Not to be a B, but its the 12th anniversary of 9/11. 12 years is actually more than a decade (as is 11 year BTW).

Sondra Best

Make terrorists out like bullies on the playground? Yeah because bullies want to murder everyone in our entire country. That is probably the worst advice I have ever heard.


Tell your kids the truth; don't lie to them and don't sugar coat it. Your kids aren't so delicate that they'll lose their minds from hearing the truth. Let them know that there are people who want to kill us, that it can happen at any time, that soldiers (NOT the president, are you kidding me?) are protecting us along with police, firefighters, and others. Tell it in an age appropriate way, but make it honest. Chances are that by the time your kids start asking about 9/11, they'll be old enough to have it explained to them.

Lance... LancesMom

We live out in the country way away from large cities. Our major concern is we fall in the 50 mile fallout radius of a nuclear plant. So I guess no matter where you live, danger is around us. You can only hope for the best.

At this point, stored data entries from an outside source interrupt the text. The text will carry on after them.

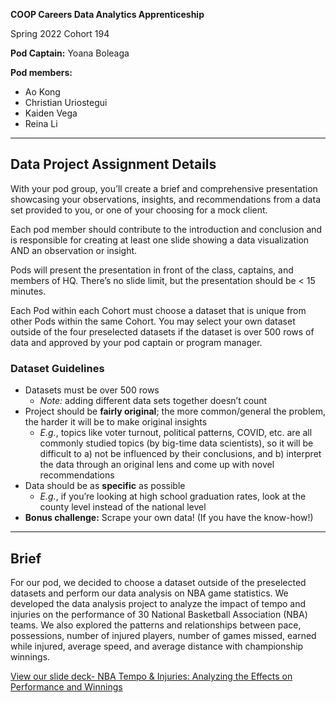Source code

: **COOP Careers Data Analytics Apprenticeship**

Spring 2022 Cohort 194

**Pod Captain:** Yoana Boleaga

**Pod members:**
 - Ao Kong
 - Christian Uriostegui
 - Kaiden Vega
 - Reina Li

----------

## Data Project Assignment Details

With your pod group, you’ll create a brief and comprehensive presentation showcasing your observations, insights, and recommendations from a data set provided to you, or one of your choosing for a mock client. 

Each pod member should contribute to the introduction and conclusion and is responsible for creating at least one slide showing a data visualization AND an observation or insight.

Pods will present the presentation in front of the class, captains, and members of HQ. There’s no slide limit, but the presentation should be < 15 minutes.

Each Pod within each Cohort must choose a dataset that is unique from other Pods within the same Cohort. You may select your own dataset outside of the four preselected datasets if the dataset is over 500 rows of data and approved by your pod captain or program manager. 

### Dataset Guidelines

- Datasets must be over 500 rows 
  - *Note:* adding different data sets together doesn’t count
- Project should be **fairly original**; the more common/general the problem, the harder it will be to make original insights 
  - *E.g.*, topics like voter turnout, political patterns, COVID, etc. are all commonly studied topics (by big-time data scientists), so it will be difficult to a) not be influenced by their conclusions, and b) interpret the data through an original lens and come up with novel recommendations
- Data should be as **specific** as possible
  - *E.g.*, if you’re looking at high school graduation rates, look at the county level instead of the national level
- **Bonus challenge:** Scrape your own data! (If you have the know-how!)

----------

## Brief

For our pod, we decided to choose a dataset outside of the preselected datasets and perform our data analysis on NBA game statistics. We developed the data analysis project to analyze the impact of tempo and injuries on the performance of 30 National Basketball Association (NBA) teams. We also explored the patterns and relationships between pace, possessions, number of injured players, number of games missed, earned while injured, average speed, and average distance with championship winnings.

[View our slide deck- NBA Tempo & Injuries: Analyzing the Effects on Performance and Winnings](https://docs.google.com/presentation/d/1WhIo0Hkeu05fPMJh3KJ1lUIpVH9W1o2XYcaSJjb_PGQ/edit?usp=sharing)
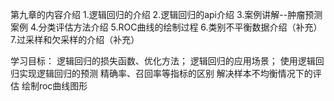 第九章的内容介绍
1.逻辑回归的介绍
2.逻辑回归的api介绍
3.案例讲解--肿瘤预测案例
4.分类评估方法介绍
5.ROC曲线的绘制过程
6.类别不平衡数据介绍（补充）
7.过采样和欠采样的介绍（补充）

学习目标：
逻辑回归的损失函数、优化方法；
逻辑回归的应用场景；
使用逻辑回归实现逻辑回归的预测
精确率、召回率等指标的区别
解决样本不均衡情况下的评估
绘制roc曲线图形

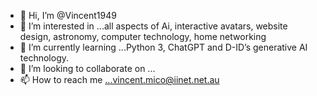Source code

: - 👋 Hi, I’m @Vincent1949
- 👀 I’m interested in ...all aspects of Ai, interactive avatars, website design, astronomy, computer technology, home networking
- 🌱 I’m currently learning ...Python 3, ChatGPT and D-ID’s generative AI technology.
- 💞️ I’m looking to collaborate on ...
- 📫 How to reach me ...vincent.mico@iinet.net.au

<!---
Vincent1949/Vincent1949 is a ✨ special ✨ repository because its `README.md` (this file) appears on your GitHub profile.
You can click the Preview link to take a look at your changes.
--->
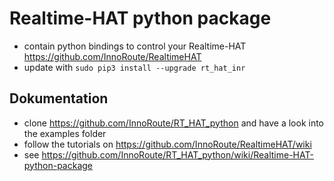 # Realtime-HAT python package

* contain python bindings to control your Realtime-HAT https://github.com/InnoRoute/RealtimeHAT
* update with `sudo pip3 install --upgrade rt_hat_inr`

## Dokumentation
* clone https://github.com/InnoRoute/RT_HAT_python and have a look into the examples folder
* follow the tutorials on https://github.com/InnoRoute/RealtimeHAT/wiki
* see https://github.com/InnoRoute/RT_HAT_python/wiki/Realtime-HAT-python-package

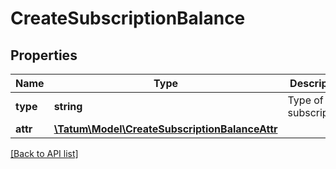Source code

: # CreateSubscriptionBalance

## Properties

Name | Type | Description | Notes
------------ | ------------- | ------------- | -------------
**type** | **string** | Type of the subscription. |
**attr** | [**\Tatum\Model\CreateSubscriptionBalanceAttr**](CreateSubscriptionBalanceAttr.md) |  |

[[Back to API list]](../../README.md#api-endpoints)
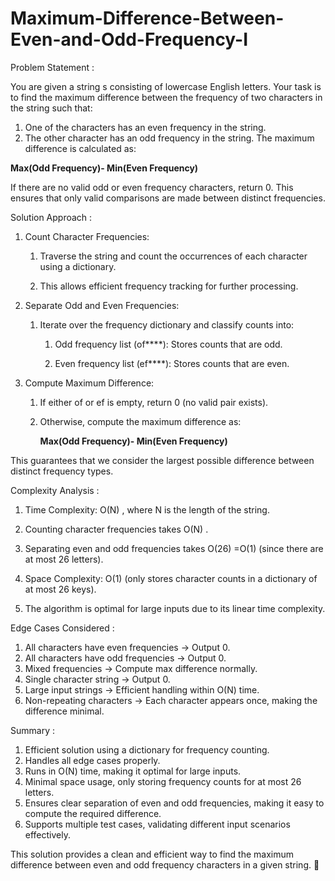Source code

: # Maximum-Difference-Between-Even-and-Odd-Frequency-I

Problem Statement :


You are given a string s consisting of lowercase English letters. Your task is to find the maximum difference between the frequency of two characters in the string such that:
1. One of the characters has an even frequency in the string.
2. The other character has an odd frequency in the string.
The maximum difference is calculated as:

**Max(Odd Frequency)- Min(Even Frequency)**

If there are no valid odd or even frequency characters, return 0. This ensures that only valid comparisons are made between distinct frequencies.

Solution Approach :


1. Count Character Frequencies:

    1. Traverse the string and count the occurrences of each character using a dictionary.
  
    2. This allows efficient frequency tracking for further processing.

2. Separate Odd and Even Frequencies:

   1. Iterate over the frequency dictionary and classify counts into:

        1. Odd frequency list (of****): Stores counts that are odd.

        2. Even frequency list (ef****): Stores counts that are even.

3. Compute Maximum Difference:

   1. If either of or ef is empty, return 0 (no valid pair exists).
   2. Otherwise, compute the maximum difference as:

      **Max(Odd Frequency)- Min(Even Frequency)**

This guarantees that we consider the largest possible difference between distinct frequency types.

Complexity Analysis :

1. Time Complexity: O(N) , where N is the length of the string.

1. Counting character frequencies takes O(N) .

2. Separating even and odd frequencies takes O(26) =O(1) (since there are at most 26 letters).

2. Space Complexity: O(1) (only stores character counts in a dictionary of at most 26 keys).
3. The algorithm is optimal for large inputs due to its linear time complexity.

Edge Cases Considered :


1. All characters have even frequencies → Output 0.
2. All characters have odd frequencies → Output 0.
3. Mixed frequencies → Compute max difference normally.
4. Single character string → Output 0.
5. Large input strings → Efficient handling within O(N) time.
6. Non-repeating characters → Each character appears once, making the difference minimal.

Summary :


1. Efficient solution using a dictionary for frequency counting.
2. Handles all edge cases properly.
3. Runs in O(N) time, making it optimal for large inputs.
4. Minimal space usage, only storing frequency counts for at most 26 letters.
5. Ensures clear separation of even and odd frequencies, making it easy to compute the required difference.
6. Supports multiple test cases, validating different input scenarios effectively.

This solution provides a clean and efficient way to find the maximum difference between even and odd frequency characters in a given string. 🚀

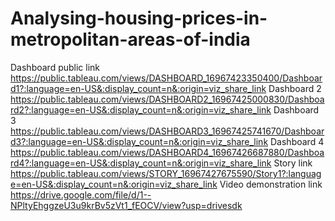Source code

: # Analysing-housing-prices-in-metropolitan-areas-of-india


Dashboard public link https://public.tableau.com/views/DASHBOARD_16967423350400/Dashboard1?:language=en-US&:display_count=n&:origin=viz_share_link
Dashboard 2 https://public.tableau.com/views/DASHBOARD2_16967425000830/Dashboard2?:language=en-US&:display_count=n&:origin=viz_share_link 
Dashboard 3 https://public.tableau.com/views/DASHBOARD3_16967425741670/Dashboard3?:language=en-US&:display_count=n&:origin=viz_share_link 
Dashboard 4 https://public.tableau.com/views/DASHBOARD4_16967426687880/Dashboard4?:language=en-US&:display_count=n&:origin=viz_share_link 
Story link https://public.tableau.com/views/STORY_16967427675590/Story1?:language=en-US&:display_count=n&:origin=viz_share_link
Video demonstration link https://drive.google.com/file/d/1--NPltyEhggzeU3u9krBv5zVt1_fEOCV/view?usp=drivesdk
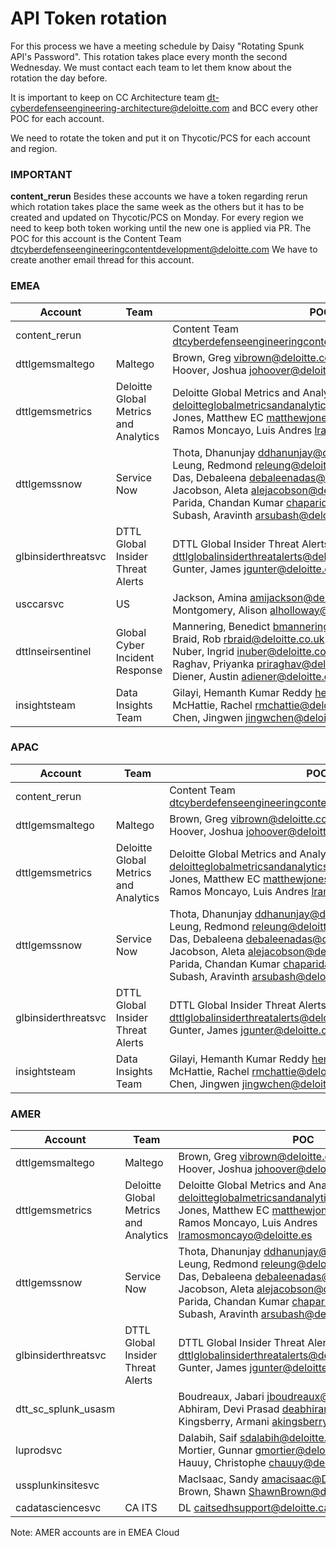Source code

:# **API Token rotation**


For this process we have a meeting schedule by Daisy "Rotating Spunk API's Password". This rotation takes place every month the second Wednesday. We must contact each team to let them know about the rotation the day before.

It is important to keep on CC Architecture team <dt-cyberdefenseengineering-architecture@deloitte.com> and BCC every other POC for each account.

We need to rotate the token and put it on Thycotic/PCS for each account and region.

### **IMPORTANT**
**content_rerun**
Besides these accounts we have a token regarding rerun which rotation takes place the same week as the others but it has to be created and updated on Thycotic/PCS on Monday. For every region we need to keep both token working until the new one is applied via PR.
The POC for this account is the Content Team <dtcyberdefenseengineeringcontentdevelopment@deloitte.com>
We have to create another email thread for this account.

### **EMEA**

|**Account**| **Team** | **POC** |
|--|--|--|
| content_rerun | | Content Team <dtcyberdefenseengineeringcontentdevelopment@deloitte.com><br> |
| dttlgemsmaltego | Maltego | Brown, Greg <vibrown@deloitte.com><br> Hoover, Joshua <johoover@deloitte.com>|
| dttlgemsmetrics | Deloitte Global Metrics and Analytics| Deloitte Global Metrics and Analytics Team <deloitteglobalmetricsandanalyticsteam@deloitte.com><br> Jones, Matthew EC <matthewjones@deloitte.co.uk><br> Ramos Moncayo, Luis Andres <lramosmoncayo@deloitte.es> |
| dttlgemssnow | Service Now | Thota, Dhanunjay <ddhanunjay@deloitte.com><br> Leung, Redmond <releung@deloitte.ca><br> Das, Debaleena <debaleenadas@deloitte.co.uk><br> Jacobson, Aleta <alejacobson@deloitte.com><br> Parida, Chandan Kumar <chaparida@deloitte.com><br> Subash, Aravinth <arsubash@deloitte.com> |
| glbinsiderthreatsvc | DTTL Global Insider Threat Alerts | DTTL Global Insider Threat Alerts <dttlglobalinsiderthreatalerts@deloitte.com><br> Gunter, James <jgunter@deloitte.com> |
| usccarsvc | US | Jackson, Amina <amijackson@deloitte.com><br> Montgomery, Alison <alholloway@deloitte.com>|
| dttlnseirsentinel | Global Cyber Incident Response | Mannering, Benedict <bmannering@deloitte.co.uk><br> Braid, Rob <rbraid@deloitte.co.uk><br> Nuber, Ingrid <inuber@deloitte.com><br> Raghav, Priyanka <priraghav@deloitte.com><br> Diener, Austin <adiener@deloitte.com><br> |
| insightsteam | Data Insights Team | Gilayi, Hemanth Kumar Reddy <hemgilayi@deloitte.com> <br> McHattie, Rachel <rmchattie@deloitte.ca> <br> Chen, Jingwen <jingwchen@deloitte.ca> |

### **APAC**

|**Account**| **Team** | **POC** |
|--|--|--|
| content_rerun | | Content Team <dtcyberdefenseengineeringcontentdevelopment@deloitte.com><br> |
| dttlgemsmaltego | Maltego | Brown, Greg <vibrown@deloitte.com><br> Hoover, Joshua <johoover@deloitte.com>|
| dttlgemsmetrics | Deloitte Global Metrics and Analytics| Deloitte Global Metrics and Analytics Team <deloitteglobalmetricsandanalyticsteam@deloitte.com><br> Jones, Matthew EC <matthewjones@deloitte.co.uk><br> Ramos Moncayo, Luis Andres <lramosmoncayo@deloitte.es> |
| dttlgemssnow | Service Now | Thota, Dhanunjay <ddhanunjay@deloitte.com><br> Leung, Redmond <releung@deloitte.ca><br> Das, Debaleena <debaleenadas@deloitte.co.uk><br> Jacobson, Aleta <alejacobson@deloitte.com><br> Parida, Chandan Kumar <chaparida@deloitte.com><br> Subash, Aravinth <arsubash@deloitte.com> |
| glbinsiderthreatsvc | DTTL Global Insider Threat Alerts | DTTL Global Insider Threat Alerts <dttlglobalinsiderthreatalerts@deloitte.com><br> Gunter, James <jgunter@deloitte.com> |
| insightsteam | Data Insights Team | Gilayi, Hemanth Kumar Reddy <hemgilayi@deloitte.com> <br> McHattie, Rachel <rmchattie@deloitte.ca> <br> Chen, Jingwen <jingwchen@deloitte.ca> |

### **AMER** 

|**Account**| **Team** | **POC** |
|--|--|--|
| dttlgemsmaltego | Maltego | Brown, Greg <vibrown@deloitte.com><br> Hoover, Joshua <johoover@deloitte.com>|
| dttlgemsmetrics | Deloitte Global Metrics and Analytics| Deloitte Global Metrics and Analytics Team <deloitteglobalmetricsandanalyticsteam@deloitte.com><br> Jones, Matthew EC <matthewjones@deloitte.co.uk><br> Ramos Moncayo, Luis Andres <lramosmoncayo@deloitte.es> |
| dttlgemssnow | Service Now | Thota, Dhanunjay <ddhanunjay@deloitte.com><br> Leung, Redmond <releung@deloitte.ca><br> Das, Debaleena <debaleenadas@deloitte.co.uk><br> Jacobson, Aleta <alejacobson@deloitte.com><br> Parida, Chandan Kumar <chaparida@deloitte.com><br> Subash, Aravinth <arsubash@deloitte.com> |
| glbinsiderthreatsvc | DTTL Global Insider Threat Alerts | DTTL Global Insider Threat Alerts <dttlglobalinsiderthreatalerts@deloitte.com><br> Gunter, James <jgunter@deloitte.com> |
| dtt_sc_splunk_usasm | | Boudreaux, Jabari <jboudreaux@deloitte.com><br> Abhiram, Devi Prasad <deabhiram@deloitte.com><br> Kingsberry, Armani <akingsberry@deloitte.com> |
| luprodsvc | | Dalabih, Saif <sdalabih@deloitte.lu><br> Mortier, Gunnar <gmortier@deloitte.lu><br> Hauuy, Christophe <chauuy@deloitte.lu> |
| ussplunkinsitesvc | | MacIsaac, Sandy <amacisaac@DELOITTE.com><br> Brown, Shawn <ShawnBrown@deloitte.com> |
| cadatasciencesvc | CA ITS | DL <caitsedhsupport@deloitte.ca> |

Note: AMER accounts are in EMEA Cloud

My son is well aware and has been even more aware lately now that he heads to boot camp in December.

bamab... bamababe1975

We're just open and honest with them, explaining that bad things happen but many people work very hard every day to try and prevent them, and those we can't prevent, we work together on to fix the damage after the fact. They're 12 and 13 now so they get it.

dusky... dusky_rose

I think talk to them on a level that they would understand.

matt_... matt_sara_mom

I will be open and honest and answer questions as simply as possible for their age, that Bad things do happen but people are there to help protect us from the bad things. 

elasmimi elasmimi

I disagree with comparing terrosists to playground bullies. Kids are scared enough of bullies w/o thinking they would have the power to kill thousands. And I think it should be totally age related off course. My 7 y/o is very sensitive, and is already in counseling due to abandonment issues. I will sugar coat as needed.

la_be... la_bella_vita

We were open and honest. My 3 year old saw the twin towers fall today because I left the news on. I explained to him what happened and he said "Ok mommy"

Molly... MollySkyar

I think Dr. Susan Rutherford, a Clinical Psychologist said it best when we were asked about talking with kids about the tragedy in Newtown (http://www.ConversationsWithMyMother.com/helping-children-cope-with-a-tragedy-like-newtown/ ) They key is to overcome the level of fear and reassure them that they will be safe. Depending on the level of information they've absorbed from the media or other's opinions, "if they ask, you have to tell them but you also don't want them to become immobilized by fear." I should also add that it's been 12 years since this tragedy, and most kids at this time either do not remember what happened, or hadn't been born at the time of the events.

Miche... MichelleK41

Great article, thanks so much for sharing this.